Le Pacific Institute for Climate Solutions (PICS) a récemment annoncé le lancement d’une série de brefs cours en ligne portant sur les changements climatiques. Innovante, cette série est conçue à l’attention des travailleurs du secteur public ainsi que des Britano-Colombiens. À mille lieues des traditionnels manuels, « Faits saillants sur le climat 101 » combine à la fois animation, interviews et annonces afin d’interagir avec les participants au sujet des concepts fondamentaux et des découvertes issus de la recherche en sciences du climat.
The Pacific Institute for Climate Solutions (PICS) recently announced the launch of an innovative series of online climate change short courses for civil servants and British Columbians. Throwing the old-fashioned textbook approach out the window, “Climate Insights 101” uses a combination of animation, interviews and click-thrus to engage people on the basic concepts and findings of climate science research. The first of four planned modules in the series is available online at www.pics.uvic.ca/insights. These courses, targeted for civil servants but available to anyone online, are the first of their kind.
PICS Executive Director Dr.

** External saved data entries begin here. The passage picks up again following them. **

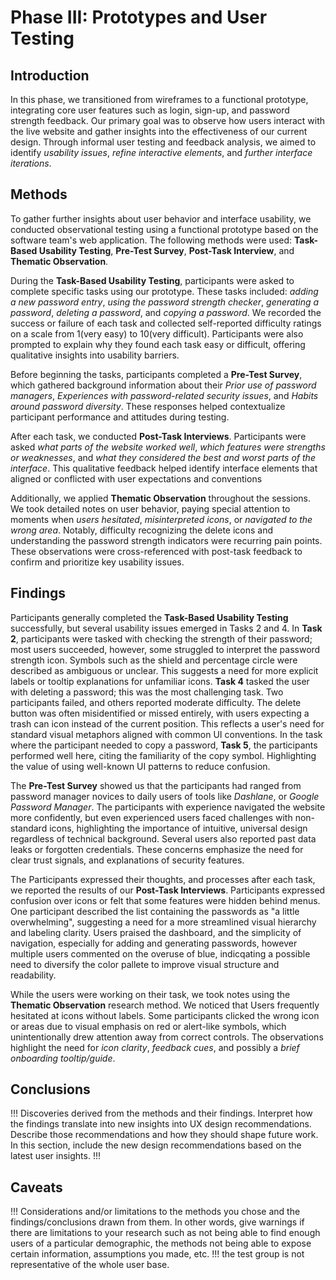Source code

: # Phase III: Prototypes and User Testing

## Introduction

In this phase, we transitioned from wireframes to a functional prototype, integrating core user features such as login, sign-up, and password strength feedback. Our primary goal was to observe how users interact with the live website and gather insights into the effectiveness of our current design. Through informal user testing and feedback analysis, we aimed to identify _usability issues_, _refine interactive elements_, and _further interface iterations_.

## Methods

To gather further insights about user behavior and interface usability, we conducted observational testing using a functional prototype based on the software team's web application. The following methods were used: **Task-Based Usability Testing**, **Pre-Test Survey**, **Post-Task Interview**, and **Thematic Observation**.

  During the **Task-Based Usability Testing**, participants were asked to complete specific tasks using our prototype. These tasks included: _adding a new password entry_, _using the password strength checker_, _generating a password_, _deleting a password_, and _copying a password_. We recorded the success or failure of each task and collected self-reported difficulty ratings on a scale from 1(very easy) to 10(very difficult). Participants were also prompted to explain why they found each task easy or difficult, offering qualitative insights into usability barriers.

Before beginning the tasks, participants completed a **Pre-Test Survey**, which gathered background information about their _Prior use of password managers_, _Experiences with password-related security issues_, and _Habits around password diversity_. These responses helped contextualize participant performance and attitudes during testing.

  After each task, we conducted **Post-Task Interviews**. Participants were asked _what parts of the website worked well_, _which features were strengths or weaknesses_, and _what they considered the best and worst parts of the interface_. This qualitative feedback helped identify interface elements that aligned or conflicted with user expectations and conventions

  Additionally, we applied **Thematic Observation** throughout the sessions. We took detailed notes on user behavior, paying special attention to moments when _users hesitated_, _misinterpreted icons_, or _navigated to the wrong area_. Notably, difficulty recognizing the delete icons and understanding the password strength indicators were recurring pain points. These observations were cross-referenced with post-task feedback to confirm and prioritize key usability issues.
  
## Findings

Participants generally completed the **Task-Based Usability Testing** successfully, but several usability issues emerged in Tasks 2 and 4. In **Task 2**, participants were tasked with checking the strength of their password; most users succeeded, however, some struggled to interpret the password strength icon. Symbols such as the shield and percentage circle were described as ambiguous or unclear. This suggests a need for more explicit labels or tooltip explanations for unfamiliar icons. **Task 4** tasked the user with deleting a password; this was the most challenging task. Two participants failed, and others reported moderate difficulty. The delete button was often misidentified or missed entirely, with users expecting a trash can icon instead of the current position. This reflects a user's need for standard visual metaphors aligned with common UI conventions. In the task where the participant needed to copy a password, **Task 5**, the participants performed well here, citing the familiarity of the copy symbol. Highlighting the value of using well-known UI patterns to reduce confusion.

The **Pre-Test Survey** showed us that the participants had ranged from password manager novices to daily users of tools like _Dashlane_, or _Google Password Manager_. The participants with experience navigated the website more confidently, but even experienced users faced challenges with non-standard icons, highlighting the importance of intuitive, universal design regardless of technical background. Several users also reported past data leaks or forgotten credentials. These concerns emphasize the need for clear trust signals, and explanations of security features.

The Participants expressed their thoughts, and processes after each task, we reported the results of our **Post-Task Interviews**. Participants expressed confusion over icons or felt that some features were hidden behind menus. One participant described the list containing the passwords as "a little overwhelming", suggesting a need for a more streamlined visual hierarchy and labeling clarity. Users praised the dashboard, and the simplicity of navigation, especially for adding and generating passwords, however multiple users commented on the overuse of blue, indicqating a possible need to diversify the color pallete to improve visual structure and readability.

While the users were working on their task, we took notes using the **Thematic Observation** research method. We noticed that Users frequently hesitated at icons without labels. Some participants clicked the wrong icon or areas due to visual emphasis on red or alert-like symbols, which unintentionally drew attention away from correct controls. The observations highlight the need for _icon clarity_, _feedback cues_, and possibly a _brief onboarding tooltip/guide_.

## Conclusions

!!! Discoveries derived from the methods and their findings. Interpret how the findings translate into new insights into UX design recommendations. Describe those recommendations and how they should shape future work. In this section, include the new design recommendations based on the latest user insights. !!!

## Caveats

!!! Considerations and/or limitations to the methods you chose and the findings/conclusions drawn from them. In other words, give warnings if there are limitations to your research such as not being able to find enough users of a particular demographic, the methods not being able to expose certain information, assumptions you made, etc. !!! the test group is not representative of the whole user base.
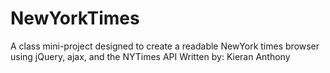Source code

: # NewYorkTimes
A class mini-project designed to create a readable NewYork times browser using jQuery, ajax, and the NYTimes API
Written by: Kieran Anthony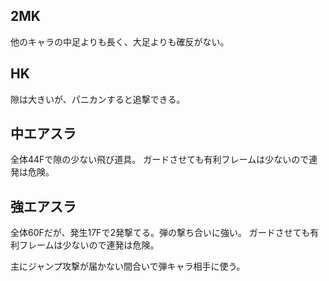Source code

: ## 2MK

他のキャラの中足よりも長く、大足よりも確反がない。

## HK

隙は大きいが、パニカンすると追撃できる。

## 中エアスラ

全体44Fで隙の少ない飛び道具。
ガードさせても有利フレームは少ないので連発は危険。

## 強エアスラ

全体60Fだが、発生17Fで2発撃てる。弾の撃ち合いに強い。
ガードさせても有利フレームは少ないので連発は危険。

主にジャンプ攻撃が届かない間合いで弾キャラ相手に使う。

Tom Pedersen says the courses provide a vital bridge between the scientific community and BC’s 26,000 civil servants who help inform and shape the province’s policies and planning. “People who don’t work in science are often intimidated by it, so these courses will go a long way towards demystifying the physics of the climate change we are seeing. It makes traditionally tough subject matter accessible as well as entertaining.”
Module One’s content has been provided by climate change experts Pedersen and Dr. Francis Zwiers, director of UVic’s Pacific Climate Impacts Consortium and Intergovernmental Panel on Climate Change contributor. Environment Canada and the BC Ministry of Environment have also provided input.
Pedersen says the courses have a strong BC context but the global scope of the science makes it relevant to a wide audience. “I anticipate that schools, media and general society, as well as the target audience of people working in local government or ministries, will find the series invaluable for clarifying what is too often seen as a difficult or complicated issue.” Module Two (regional climate change and its impacts), Module Three (adaptation) and Module Rour (mitigation) are currently in production and are planned for release next year by PICS.
PICS is hosted and led by the University of Victoria in partnership with BC’s other research-intensive universities.